▶ _Provided data_:

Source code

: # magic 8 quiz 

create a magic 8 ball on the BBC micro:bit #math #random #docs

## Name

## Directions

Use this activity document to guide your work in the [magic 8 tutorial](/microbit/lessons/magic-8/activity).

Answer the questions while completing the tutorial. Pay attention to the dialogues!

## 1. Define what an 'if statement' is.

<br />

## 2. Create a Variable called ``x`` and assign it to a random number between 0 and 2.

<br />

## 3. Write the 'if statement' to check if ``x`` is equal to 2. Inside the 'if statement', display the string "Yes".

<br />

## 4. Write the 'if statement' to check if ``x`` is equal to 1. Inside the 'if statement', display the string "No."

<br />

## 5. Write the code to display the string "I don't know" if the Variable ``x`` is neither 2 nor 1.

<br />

▶ _Work order_: The answer should be the exact lines running from the line containing "## 1. Define what an 'if statement' is." to the last line of the entries, with nothing else.

▶ _Expected output_:
## 1. Define what an 'if statement' is.

<br />

## 2. Create a Variable called ``x`` and assign it to a random number between 0 and 2.

<br />

## 3. Write the 'if statement' to check if ``x`` is equal to 2. Inside the 'if statement', display the string "Yes".

<br />

## 4. Write the 'if statement' to check if ``x`` is equal to 1. Inside the 'if statement', display the string "No."

<br />

## 5. Write the code to display the string "I don't know" if the Variable ``x`` is neither 2 nor 1.

<br />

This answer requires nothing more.